Description of the task —
In the entries below, begin at the line that has "have remedied this situation.", stop after the line that has "### Non-configured filePatterns", and output those lines exactly with no pictures.

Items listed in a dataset
━━━
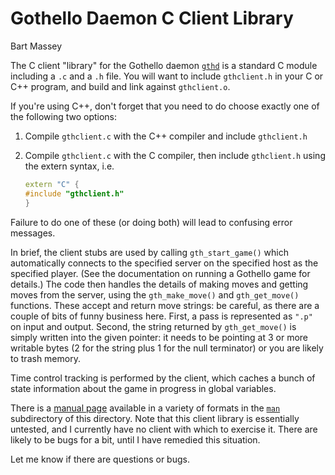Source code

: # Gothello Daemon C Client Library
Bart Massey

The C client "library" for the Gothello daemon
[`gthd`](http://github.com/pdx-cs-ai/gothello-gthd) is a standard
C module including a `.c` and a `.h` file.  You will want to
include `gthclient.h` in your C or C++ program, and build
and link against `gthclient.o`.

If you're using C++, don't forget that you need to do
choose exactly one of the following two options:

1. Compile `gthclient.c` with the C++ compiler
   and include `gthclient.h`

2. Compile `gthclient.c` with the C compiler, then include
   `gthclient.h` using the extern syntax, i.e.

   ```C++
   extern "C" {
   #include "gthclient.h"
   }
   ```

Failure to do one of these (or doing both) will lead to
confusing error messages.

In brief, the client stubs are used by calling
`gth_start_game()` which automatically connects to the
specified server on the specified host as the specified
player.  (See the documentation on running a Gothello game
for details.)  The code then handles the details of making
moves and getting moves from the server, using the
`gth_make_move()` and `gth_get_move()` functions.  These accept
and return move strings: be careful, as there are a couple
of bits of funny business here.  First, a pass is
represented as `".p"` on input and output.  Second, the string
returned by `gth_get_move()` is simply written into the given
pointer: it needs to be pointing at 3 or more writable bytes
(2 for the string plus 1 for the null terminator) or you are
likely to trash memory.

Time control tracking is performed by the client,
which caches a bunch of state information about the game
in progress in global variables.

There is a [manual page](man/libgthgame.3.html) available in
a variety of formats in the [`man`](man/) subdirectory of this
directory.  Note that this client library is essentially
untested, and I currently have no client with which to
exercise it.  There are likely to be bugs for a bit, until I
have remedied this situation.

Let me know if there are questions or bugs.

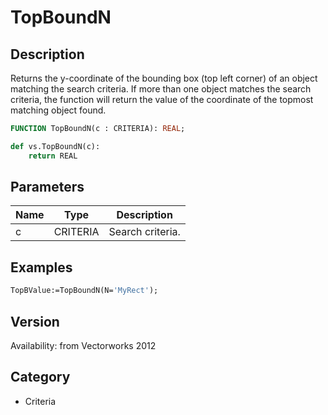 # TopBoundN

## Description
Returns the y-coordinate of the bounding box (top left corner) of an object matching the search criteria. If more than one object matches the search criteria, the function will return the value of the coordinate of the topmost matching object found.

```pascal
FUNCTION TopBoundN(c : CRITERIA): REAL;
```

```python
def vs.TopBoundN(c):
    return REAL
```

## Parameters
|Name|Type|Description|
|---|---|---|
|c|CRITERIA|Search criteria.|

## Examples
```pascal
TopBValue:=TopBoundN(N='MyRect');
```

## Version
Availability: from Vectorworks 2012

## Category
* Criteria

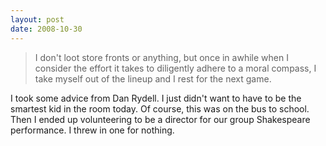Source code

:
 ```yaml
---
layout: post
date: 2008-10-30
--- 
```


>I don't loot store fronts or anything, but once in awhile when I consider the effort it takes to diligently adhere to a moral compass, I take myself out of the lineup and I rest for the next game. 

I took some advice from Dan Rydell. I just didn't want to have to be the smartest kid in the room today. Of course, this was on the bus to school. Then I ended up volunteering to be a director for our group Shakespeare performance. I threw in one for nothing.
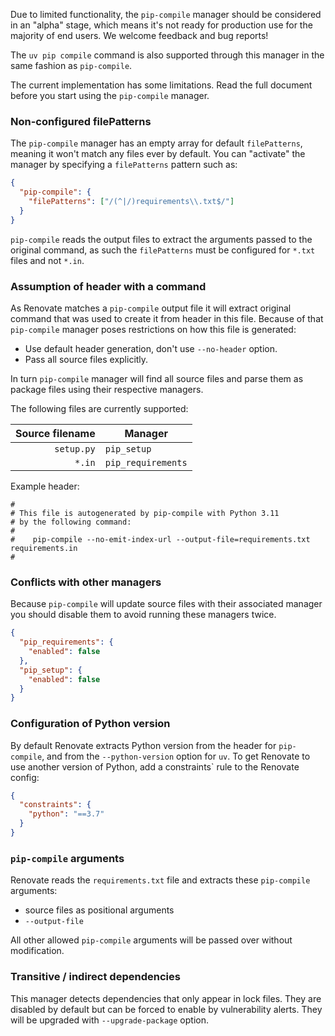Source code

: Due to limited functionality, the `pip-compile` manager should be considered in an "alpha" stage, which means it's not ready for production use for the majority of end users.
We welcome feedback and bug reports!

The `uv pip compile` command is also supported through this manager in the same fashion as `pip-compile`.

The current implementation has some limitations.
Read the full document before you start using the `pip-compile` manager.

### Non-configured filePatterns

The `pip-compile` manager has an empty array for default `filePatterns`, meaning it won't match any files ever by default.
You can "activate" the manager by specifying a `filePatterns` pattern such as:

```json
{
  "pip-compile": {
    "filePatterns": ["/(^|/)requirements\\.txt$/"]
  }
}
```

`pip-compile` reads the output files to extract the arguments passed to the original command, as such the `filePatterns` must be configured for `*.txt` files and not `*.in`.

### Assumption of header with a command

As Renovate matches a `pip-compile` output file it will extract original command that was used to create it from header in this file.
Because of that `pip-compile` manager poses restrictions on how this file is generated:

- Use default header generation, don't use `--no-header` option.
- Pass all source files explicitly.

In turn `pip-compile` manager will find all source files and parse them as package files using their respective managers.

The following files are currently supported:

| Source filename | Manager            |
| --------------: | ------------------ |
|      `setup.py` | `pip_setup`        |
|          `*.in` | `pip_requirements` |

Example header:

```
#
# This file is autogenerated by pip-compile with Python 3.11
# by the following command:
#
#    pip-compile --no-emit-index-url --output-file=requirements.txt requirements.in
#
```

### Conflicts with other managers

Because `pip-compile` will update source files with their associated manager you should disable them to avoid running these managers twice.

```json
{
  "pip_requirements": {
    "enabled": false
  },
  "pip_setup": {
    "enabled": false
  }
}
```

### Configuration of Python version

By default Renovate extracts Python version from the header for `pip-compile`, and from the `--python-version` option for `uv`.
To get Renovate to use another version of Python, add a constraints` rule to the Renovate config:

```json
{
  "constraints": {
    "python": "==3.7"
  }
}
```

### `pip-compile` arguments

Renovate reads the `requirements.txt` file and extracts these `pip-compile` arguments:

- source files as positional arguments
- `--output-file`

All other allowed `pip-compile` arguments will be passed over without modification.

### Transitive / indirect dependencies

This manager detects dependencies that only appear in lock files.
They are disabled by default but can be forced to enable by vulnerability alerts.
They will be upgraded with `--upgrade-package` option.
━━━
Solution below —
have remedied this situation.

Let me know if there are questions or bugs.

 # TopBoundN

## Description
Returns the y-coordinate of the bounding box (top left corner) of an object matching the search criteria. If more than one object matches the search criteria, the function will return the value of the coordinate of the topmost matching object found.

```pascal
FUNCTION TopBoundN(c : CRITERIA): REAL;
```

```python
def vs.TopBoundN(c):
    return REAL
```

## Parameters
|Name|Type|Description|
|---|---|---|
|c|CRITERIA|Search criteria.|

## Examples
```pascal
TopBValue:=TopBoundN(N='MyRect');
```

## Version
Availability: from Vectorworks 2012

## Category
* Criteria

Source code

:
 ```yaml
---
layout: post
date: 2008-10-30
--- 
```


>I don't loot store fronts or anything, but once in awhile when I consider the effort it takes to diligently adhere to a moral compass, I take myself out of the lineup and I rest for the next game. 

I took some advice from Dan Rydell. I just didn't want to have to be the smartest kid in the room today. Of course, this was on the bus to school. Then I ended up volunteering to be a director for our group Shakespeare performance. I threw in one for nothing.
Source code

: Due to limited functionality, the `pip-compile` manager should be considered in an "alpha" stage, which means it's not ready for production use for the majority of end users.
We welcome feedback and bug reports!

The `uv pip compile` command is also supported through this manager in the same fashion as `pip-compile`.

The current implementation has some limitations.
Read the full document before you start using the `pip-compile` manager.

### Non-configured filePatterns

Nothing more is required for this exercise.